Ken's Fish has them for $75 right now and they come with the usual filter media. Throw in some Matrix filter media and some Purigen (or whatever else you need) to get the purchase over $100 and get free shipping. 

I just made the same decision as you and chose the 2213, ordered Yesterday and it should be here Thursday. Ken's is an awesome place to order from.

My $0.02. 

Don't forget to VOTE everyone!!!


----------



## daworldisblack (Jan 12, 2012)

I have the exact same issue.. was going to set up a 6Gallon Crystal Black tank and looking at options.. i agree that Eheim is awesome and I have 2 but felt it would be overkill on a 6Gallon. I'm thinking another 2213 with double-tap valve to help reduce flow.



Aquasapien69 said:


> Ken's Fish has them for $75 right now and they come with the usual filter media.
> Don't forget to VOTE everyone!!!


Do you know if it comes with the double-tap valves too?


----------



## Aquasapien69 (May 7, 2011)

daworldisblack said:


> I have the exact same issue.. was going to set up a 6Gallon Crystal Black tank and looking at options.. i agree that Eheim is awesome and I have 2 but felt it would be overkill on a 6Gallon. I'm thinking another 2213 with double-tap valve to help reduce flow.
> 
> 
> 
> Do you know if it comes with the double-tap valves too?


Not sure. Unfortunately i hadn't heard of "tap valves" until this thread. I'm assuming they are adjustable flow-on/off valves? I figured I'd just improvise if i needed less flow.
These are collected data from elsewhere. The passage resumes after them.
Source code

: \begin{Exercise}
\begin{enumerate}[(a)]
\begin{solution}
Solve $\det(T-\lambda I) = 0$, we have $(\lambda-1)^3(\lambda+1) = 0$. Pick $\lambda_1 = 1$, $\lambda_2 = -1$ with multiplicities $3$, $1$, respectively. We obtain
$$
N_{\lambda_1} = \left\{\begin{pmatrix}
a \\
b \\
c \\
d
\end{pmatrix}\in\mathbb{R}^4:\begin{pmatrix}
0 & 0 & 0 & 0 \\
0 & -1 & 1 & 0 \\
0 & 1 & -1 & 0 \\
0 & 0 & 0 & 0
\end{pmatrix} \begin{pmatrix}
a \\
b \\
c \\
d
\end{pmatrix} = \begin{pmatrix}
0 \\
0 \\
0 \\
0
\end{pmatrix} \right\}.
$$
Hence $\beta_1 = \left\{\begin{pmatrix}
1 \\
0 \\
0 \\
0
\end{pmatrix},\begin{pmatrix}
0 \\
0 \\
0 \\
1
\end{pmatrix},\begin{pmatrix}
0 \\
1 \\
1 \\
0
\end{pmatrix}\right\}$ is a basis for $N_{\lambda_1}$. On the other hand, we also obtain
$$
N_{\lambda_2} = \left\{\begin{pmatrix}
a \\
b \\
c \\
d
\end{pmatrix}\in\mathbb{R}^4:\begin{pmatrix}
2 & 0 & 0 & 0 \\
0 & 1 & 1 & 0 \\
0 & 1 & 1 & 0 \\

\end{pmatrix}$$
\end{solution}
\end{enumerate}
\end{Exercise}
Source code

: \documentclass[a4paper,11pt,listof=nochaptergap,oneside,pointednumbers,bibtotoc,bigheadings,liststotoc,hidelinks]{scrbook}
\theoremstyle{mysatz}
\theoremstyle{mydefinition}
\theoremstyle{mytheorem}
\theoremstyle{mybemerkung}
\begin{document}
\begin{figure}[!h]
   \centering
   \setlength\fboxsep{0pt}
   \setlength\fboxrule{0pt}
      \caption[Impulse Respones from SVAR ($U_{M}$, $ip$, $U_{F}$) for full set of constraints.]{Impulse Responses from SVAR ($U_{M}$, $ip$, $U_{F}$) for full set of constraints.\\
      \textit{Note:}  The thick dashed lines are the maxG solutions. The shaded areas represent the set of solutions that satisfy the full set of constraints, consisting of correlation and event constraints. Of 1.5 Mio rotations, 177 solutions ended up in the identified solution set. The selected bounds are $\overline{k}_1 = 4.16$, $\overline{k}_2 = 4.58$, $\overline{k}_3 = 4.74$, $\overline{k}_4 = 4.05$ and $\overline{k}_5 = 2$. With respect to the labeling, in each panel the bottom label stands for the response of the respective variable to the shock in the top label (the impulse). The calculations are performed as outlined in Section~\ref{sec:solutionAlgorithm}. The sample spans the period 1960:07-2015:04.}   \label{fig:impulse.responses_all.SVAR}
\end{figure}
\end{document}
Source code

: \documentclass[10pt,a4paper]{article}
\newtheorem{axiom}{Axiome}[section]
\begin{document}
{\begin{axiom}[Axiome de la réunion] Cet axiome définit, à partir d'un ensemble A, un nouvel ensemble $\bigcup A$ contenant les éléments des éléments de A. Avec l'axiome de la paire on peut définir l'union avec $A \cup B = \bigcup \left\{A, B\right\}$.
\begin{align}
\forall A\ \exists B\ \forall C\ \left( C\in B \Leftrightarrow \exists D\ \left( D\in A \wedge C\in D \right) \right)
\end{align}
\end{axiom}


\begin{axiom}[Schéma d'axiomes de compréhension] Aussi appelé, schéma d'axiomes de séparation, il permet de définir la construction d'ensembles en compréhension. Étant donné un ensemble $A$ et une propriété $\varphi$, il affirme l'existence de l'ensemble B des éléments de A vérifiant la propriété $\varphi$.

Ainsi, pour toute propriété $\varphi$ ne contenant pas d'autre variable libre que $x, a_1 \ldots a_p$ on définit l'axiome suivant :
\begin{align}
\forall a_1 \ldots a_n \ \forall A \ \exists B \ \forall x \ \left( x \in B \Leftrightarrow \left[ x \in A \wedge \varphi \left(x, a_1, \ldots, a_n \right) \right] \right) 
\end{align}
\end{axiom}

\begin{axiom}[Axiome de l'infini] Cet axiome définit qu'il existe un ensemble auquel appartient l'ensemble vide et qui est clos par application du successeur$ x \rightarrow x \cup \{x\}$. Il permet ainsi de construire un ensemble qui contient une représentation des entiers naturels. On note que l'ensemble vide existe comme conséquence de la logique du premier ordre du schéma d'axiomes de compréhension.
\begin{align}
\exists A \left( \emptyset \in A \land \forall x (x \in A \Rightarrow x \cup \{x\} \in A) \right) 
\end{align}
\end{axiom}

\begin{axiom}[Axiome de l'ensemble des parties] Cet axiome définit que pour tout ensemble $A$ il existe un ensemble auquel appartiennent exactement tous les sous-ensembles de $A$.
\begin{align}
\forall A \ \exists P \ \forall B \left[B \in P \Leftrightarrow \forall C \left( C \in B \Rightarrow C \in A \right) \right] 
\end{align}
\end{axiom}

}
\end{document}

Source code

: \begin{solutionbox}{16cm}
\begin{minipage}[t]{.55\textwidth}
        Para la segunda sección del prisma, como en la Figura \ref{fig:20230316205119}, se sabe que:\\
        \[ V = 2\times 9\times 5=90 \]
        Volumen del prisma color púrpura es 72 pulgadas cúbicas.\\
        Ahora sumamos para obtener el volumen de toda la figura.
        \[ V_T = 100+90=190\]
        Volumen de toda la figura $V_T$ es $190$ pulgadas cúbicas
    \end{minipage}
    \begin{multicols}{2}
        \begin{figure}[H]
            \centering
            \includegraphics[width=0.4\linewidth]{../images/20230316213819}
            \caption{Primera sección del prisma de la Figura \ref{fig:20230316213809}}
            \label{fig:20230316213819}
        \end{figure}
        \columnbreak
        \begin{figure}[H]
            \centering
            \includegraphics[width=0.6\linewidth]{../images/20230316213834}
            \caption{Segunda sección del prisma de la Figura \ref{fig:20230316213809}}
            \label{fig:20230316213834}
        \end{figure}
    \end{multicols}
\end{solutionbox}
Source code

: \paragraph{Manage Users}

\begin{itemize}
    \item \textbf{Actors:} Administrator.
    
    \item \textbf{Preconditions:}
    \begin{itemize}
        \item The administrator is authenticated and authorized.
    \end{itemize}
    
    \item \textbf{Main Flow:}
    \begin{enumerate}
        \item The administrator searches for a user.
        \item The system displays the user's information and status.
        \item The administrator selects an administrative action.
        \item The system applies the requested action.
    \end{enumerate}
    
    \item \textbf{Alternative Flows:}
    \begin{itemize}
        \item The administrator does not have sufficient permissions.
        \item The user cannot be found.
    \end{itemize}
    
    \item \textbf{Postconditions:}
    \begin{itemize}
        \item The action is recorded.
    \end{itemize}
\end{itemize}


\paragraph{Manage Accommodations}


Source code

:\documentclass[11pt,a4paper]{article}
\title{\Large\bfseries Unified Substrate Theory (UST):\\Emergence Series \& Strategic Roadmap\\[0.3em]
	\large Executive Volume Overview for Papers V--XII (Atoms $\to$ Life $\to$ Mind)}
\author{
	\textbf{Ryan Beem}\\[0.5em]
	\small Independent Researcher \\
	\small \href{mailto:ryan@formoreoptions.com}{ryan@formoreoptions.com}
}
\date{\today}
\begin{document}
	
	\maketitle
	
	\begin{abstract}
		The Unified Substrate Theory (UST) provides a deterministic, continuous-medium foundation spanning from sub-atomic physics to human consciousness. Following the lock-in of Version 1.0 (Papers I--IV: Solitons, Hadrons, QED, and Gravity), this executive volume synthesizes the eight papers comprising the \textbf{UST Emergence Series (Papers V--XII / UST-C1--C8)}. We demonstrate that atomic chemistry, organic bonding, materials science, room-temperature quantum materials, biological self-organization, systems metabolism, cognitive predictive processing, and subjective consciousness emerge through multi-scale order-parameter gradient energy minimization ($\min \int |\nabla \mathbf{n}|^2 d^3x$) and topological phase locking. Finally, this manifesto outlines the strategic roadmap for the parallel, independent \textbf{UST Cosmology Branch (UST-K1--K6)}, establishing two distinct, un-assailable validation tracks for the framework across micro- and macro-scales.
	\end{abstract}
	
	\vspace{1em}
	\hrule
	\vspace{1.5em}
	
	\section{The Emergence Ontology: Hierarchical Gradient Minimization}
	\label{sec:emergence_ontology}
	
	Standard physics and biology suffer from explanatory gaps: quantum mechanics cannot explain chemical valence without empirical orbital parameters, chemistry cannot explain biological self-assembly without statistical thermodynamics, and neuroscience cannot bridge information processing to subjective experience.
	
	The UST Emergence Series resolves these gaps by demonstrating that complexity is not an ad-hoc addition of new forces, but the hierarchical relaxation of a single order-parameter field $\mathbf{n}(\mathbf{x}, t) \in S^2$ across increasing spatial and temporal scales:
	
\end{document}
Put one in my modded 14g biocube for less flow. 

Sent from my DROID RAZR using Tapatalk 2


----------



## Aquasapien69 (May 7, 2011)

daworldisblack said:


> I have the exact same issue.. was going to set up a 6Gallon Crystal Black tank and looking at options.. i agree that Eheim is awesome and I have 2 but felt it would be overkill on a 6Gallon. I'm thinking another 2213 with double-tap valve to help reduce flow.
> 
> I was wondering about a Petmed 501 for a Fluval chi tank that i have an AC20 on at the moment. Can't remember the size of it.....6g ish I think.
> 
> ...


----------



## thefisherman (Oct 15, 2011)

2217 on a 20g long, love it.
2211 on an 8g nano, wish I went with a 2213.


- thefisherman


----------



## daworldisblack (Jan 12, 2012)

daworldisblack said:


> i have an AC20 on at the moment. Can't remember the size of it.....6g ish I think.
> Sent from my DROID RAZR using Tapatalk 2


Is the AC20 crazy with the flow in a 6G? I am not sure how dialed-down the flow can get for shrimps not to be hurled around. The AC20 was in my list to consider along with eheim2211, Finnex cannister , tom's cannister and the Zoomed 501 I think. If the AC20 works, I'm happy to use it, otherwise I figure I'd put in a few more bucks and get the best Cannister and I like the 2213.. i have them with the double-tap valves and it helps control flow and makes clean-up easier.










http://www.youtube.com/watch?v=XZ56GNnJV5E&playnext=1&list=PL0218B533E15CD3AE&feature=results_video


----------



## Option (Oct 2, 2010)

thefisherman said:


> 2217 on a 20g long, love it.
> 2211 on an 8g nano, wish I went with a 2213.


So I was thinking of going with a 2211 now for a 11.4g tank. Now you're giving me doubts...


----------



## Centromochlus (May 19, 2008)

A 2211 would be insufficient for an 11.4g tank, IMO. 2213 would be ideal, maybe even a 2215 if you want it to be a little overkill (which never hurts when it comes to filtration).


----------



## thefisherman (Oct 15, 2011)

Option said:


> So I was thinking of going with a 2211 now for a 11.4g tank. Now you're giving me doubts...


definately 2213 minimum for your 12g bro. the bigger the canister the more media options better filtration for a couple more bucks. 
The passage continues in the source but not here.